____ Records for this task

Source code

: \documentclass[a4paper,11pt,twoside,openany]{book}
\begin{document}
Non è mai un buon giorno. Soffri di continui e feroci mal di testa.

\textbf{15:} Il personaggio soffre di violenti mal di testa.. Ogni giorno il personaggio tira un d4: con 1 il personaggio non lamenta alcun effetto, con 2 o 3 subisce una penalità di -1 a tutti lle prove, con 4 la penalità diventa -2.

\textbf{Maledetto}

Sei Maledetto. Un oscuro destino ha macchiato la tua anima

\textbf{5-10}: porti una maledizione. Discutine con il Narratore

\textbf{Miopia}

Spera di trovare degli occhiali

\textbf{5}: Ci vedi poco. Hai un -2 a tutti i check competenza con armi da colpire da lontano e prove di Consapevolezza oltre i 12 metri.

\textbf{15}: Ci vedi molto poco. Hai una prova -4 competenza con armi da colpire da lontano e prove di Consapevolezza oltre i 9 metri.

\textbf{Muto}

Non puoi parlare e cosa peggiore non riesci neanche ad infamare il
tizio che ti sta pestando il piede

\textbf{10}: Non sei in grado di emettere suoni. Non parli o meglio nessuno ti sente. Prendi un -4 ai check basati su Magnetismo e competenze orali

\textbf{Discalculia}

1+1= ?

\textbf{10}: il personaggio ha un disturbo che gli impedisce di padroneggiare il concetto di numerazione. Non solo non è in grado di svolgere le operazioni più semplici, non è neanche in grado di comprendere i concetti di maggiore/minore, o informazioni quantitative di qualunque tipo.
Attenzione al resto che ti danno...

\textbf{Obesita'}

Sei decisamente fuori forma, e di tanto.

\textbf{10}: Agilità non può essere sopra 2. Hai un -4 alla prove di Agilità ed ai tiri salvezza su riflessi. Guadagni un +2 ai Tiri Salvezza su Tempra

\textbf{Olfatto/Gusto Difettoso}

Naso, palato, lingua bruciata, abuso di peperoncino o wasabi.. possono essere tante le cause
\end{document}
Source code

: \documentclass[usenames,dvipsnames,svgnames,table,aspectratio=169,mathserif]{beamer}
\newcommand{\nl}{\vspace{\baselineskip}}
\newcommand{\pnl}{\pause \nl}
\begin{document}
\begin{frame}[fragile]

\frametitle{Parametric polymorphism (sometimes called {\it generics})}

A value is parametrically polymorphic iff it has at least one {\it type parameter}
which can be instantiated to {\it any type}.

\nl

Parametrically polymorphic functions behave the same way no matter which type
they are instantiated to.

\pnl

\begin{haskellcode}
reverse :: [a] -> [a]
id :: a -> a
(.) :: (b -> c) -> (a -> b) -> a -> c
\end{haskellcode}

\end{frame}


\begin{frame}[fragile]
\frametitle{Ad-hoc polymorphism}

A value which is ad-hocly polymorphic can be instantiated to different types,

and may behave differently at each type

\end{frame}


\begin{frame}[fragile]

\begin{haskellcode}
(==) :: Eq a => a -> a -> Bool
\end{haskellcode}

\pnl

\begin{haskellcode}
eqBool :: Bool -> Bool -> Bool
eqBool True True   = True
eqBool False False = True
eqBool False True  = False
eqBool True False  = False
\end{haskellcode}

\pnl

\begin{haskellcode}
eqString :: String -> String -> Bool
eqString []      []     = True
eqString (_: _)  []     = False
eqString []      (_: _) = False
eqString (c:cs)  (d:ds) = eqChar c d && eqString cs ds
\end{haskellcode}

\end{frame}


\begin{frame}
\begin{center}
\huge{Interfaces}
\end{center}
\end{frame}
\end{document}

________
____ Records for this task

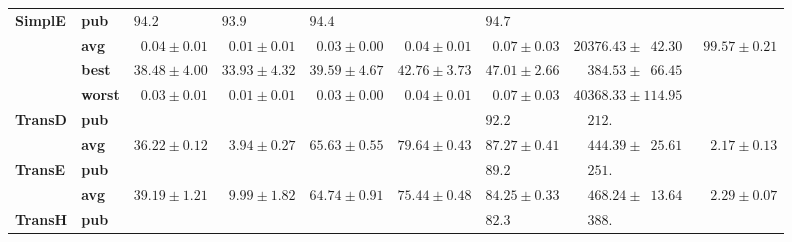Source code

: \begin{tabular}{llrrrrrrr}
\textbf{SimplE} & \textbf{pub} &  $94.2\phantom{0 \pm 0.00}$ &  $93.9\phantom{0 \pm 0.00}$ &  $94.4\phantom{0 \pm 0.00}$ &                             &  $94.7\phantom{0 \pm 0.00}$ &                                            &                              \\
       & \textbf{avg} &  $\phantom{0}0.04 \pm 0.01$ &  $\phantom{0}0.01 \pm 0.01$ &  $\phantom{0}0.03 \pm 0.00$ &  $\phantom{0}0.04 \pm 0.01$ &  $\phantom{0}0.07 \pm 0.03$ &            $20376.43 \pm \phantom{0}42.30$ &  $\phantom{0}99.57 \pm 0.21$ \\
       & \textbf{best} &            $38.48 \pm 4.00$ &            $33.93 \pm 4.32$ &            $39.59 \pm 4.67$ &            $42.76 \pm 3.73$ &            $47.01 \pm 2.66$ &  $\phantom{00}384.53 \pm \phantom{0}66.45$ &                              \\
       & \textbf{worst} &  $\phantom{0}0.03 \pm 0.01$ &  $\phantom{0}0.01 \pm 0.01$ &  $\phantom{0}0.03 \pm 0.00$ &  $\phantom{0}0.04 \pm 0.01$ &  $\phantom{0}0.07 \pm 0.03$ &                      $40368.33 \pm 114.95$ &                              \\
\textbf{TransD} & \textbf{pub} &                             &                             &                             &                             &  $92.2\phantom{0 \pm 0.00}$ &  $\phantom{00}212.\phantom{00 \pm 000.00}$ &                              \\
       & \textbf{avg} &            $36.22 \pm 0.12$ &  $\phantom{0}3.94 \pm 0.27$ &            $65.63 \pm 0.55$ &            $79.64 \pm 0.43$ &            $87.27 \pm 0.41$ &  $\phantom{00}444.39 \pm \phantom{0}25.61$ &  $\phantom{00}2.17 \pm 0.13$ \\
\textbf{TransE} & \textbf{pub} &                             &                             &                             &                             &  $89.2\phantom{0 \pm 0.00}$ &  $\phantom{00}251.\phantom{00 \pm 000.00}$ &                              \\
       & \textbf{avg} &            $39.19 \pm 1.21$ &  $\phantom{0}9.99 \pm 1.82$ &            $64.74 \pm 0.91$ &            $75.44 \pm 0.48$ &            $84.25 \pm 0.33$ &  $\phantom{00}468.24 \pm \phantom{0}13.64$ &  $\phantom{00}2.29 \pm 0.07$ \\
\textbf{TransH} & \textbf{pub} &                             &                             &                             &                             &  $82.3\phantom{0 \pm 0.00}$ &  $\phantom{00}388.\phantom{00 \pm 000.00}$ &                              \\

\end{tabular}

________

▶ **What is needed**
Nothing but a number should be given: how many lines of the material contain "vedi".

▶ **Expected answer**
2